[MDEV-10345] Delete query performance degradation when using a composite primary key Created: 2016-07-07  Updated: 2023-08-17

Status: Open
Project: MariaDB Server
Component/s: Optimizer
Affects Version/s: 10.1.14
Fix Version/s: 10.1

Type: Bug Priority: Major
Reporter: Jizo Zef Assignee: Sergei Petrunia
Resolution: Unresolved Votes: 0
Labels: None
Environment:

CentOS 7



 Description   

We have an old MySQL 5.0 database running on CentOS 5 server which we want to move to CentOS 7 and MariaDB 10.1.

We have successfully installed and configured the new system to currently run as a slave of the old server (we will make it master once we are sure everything is working smoothly) but there were some problems.
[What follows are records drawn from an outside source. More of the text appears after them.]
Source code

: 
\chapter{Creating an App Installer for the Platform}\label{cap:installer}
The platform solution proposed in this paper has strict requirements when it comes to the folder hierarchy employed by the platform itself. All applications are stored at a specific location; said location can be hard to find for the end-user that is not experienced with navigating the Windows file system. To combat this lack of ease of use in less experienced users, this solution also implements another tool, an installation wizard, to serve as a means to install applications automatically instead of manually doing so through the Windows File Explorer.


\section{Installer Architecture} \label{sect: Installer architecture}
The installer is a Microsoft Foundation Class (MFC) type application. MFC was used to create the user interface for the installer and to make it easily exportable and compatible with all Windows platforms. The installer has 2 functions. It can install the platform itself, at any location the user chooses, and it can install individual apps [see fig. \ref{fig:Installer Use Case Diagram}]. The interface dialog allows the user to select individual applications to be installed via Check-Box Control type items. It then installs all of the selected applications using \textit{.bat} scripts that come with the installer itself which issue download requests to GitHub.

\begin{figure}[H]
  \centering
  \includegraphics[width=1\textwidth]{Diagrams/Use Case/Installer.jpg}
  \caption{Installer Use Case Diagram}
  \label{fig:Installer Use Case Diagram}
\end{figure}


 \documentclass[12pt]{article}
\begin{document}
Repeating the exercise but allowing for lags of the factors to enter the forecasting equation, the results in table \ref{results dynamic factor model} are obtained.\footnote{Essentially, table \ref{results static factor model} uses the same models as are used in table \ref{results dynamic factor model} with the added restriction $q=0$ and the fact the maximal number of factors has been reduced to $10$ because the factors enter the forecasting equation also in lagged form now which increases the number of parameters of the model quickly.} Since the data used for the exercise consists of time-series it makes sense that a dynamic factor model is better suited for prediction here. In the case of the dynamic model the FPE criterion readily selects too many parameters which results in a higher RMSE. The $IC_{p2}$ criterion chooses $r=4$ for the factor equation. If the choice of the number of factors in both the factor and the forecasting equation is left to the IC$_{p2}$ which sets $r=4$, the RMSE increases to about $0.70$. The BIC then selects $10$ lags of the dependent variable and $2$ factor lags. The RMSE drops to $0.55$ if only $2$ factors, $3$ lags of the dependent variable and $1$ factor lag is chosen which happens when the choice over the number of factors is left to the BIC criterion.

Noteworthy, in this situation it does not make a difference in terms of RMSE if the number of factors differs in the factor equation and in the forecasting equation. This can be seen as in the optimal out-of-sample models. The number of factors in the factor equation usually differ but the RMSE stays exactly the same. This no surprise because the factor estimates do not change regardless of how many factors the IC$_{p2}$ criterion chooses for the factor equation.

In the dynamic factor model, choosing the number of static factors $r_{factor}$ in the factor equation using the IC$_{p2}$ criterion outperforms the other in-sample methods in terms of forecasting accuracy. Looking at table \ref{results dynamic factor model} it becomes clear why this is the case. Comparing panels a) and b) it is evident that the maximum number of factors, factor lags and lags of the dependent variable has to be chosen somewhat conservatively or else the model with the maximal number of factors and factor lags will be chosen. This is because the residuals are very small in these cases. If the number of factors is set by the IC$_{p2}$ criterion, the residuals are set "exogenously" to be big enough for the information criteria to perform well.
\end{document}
We have a table like this one with ~70,000,000 records:

CREATE TABLE `calculated_data` (  
  `object_id` int(10) unsigned NOT NULL
  `d` date NOT NULL
  `hour` tinyint(4) NOT NULL default '-1'
  `kms` double unsigned NOT NULL
  PRIMARY KEY (`object_id`, `d`, `hour`),  
  CONSTRAINT `my_table__object_id__f_ix` FOREIGN KEY (`object_id`) REFERENCES `objects` (`id`) ON DELETE CASCADE ON UPDATE CASCADE
)  ENGINE=InnoDB DEFAULT CHARSET=utf8;

We purge the old data from the table daily using this query:

DELETE FROM `calculated_data` WHERE `object_id` > 0 AND `d` < DATE_SUB(NOW(), INTERVAL 365 DAY);

We are not interested in `object_id` but we include it in the query so that the engine uses the primary key.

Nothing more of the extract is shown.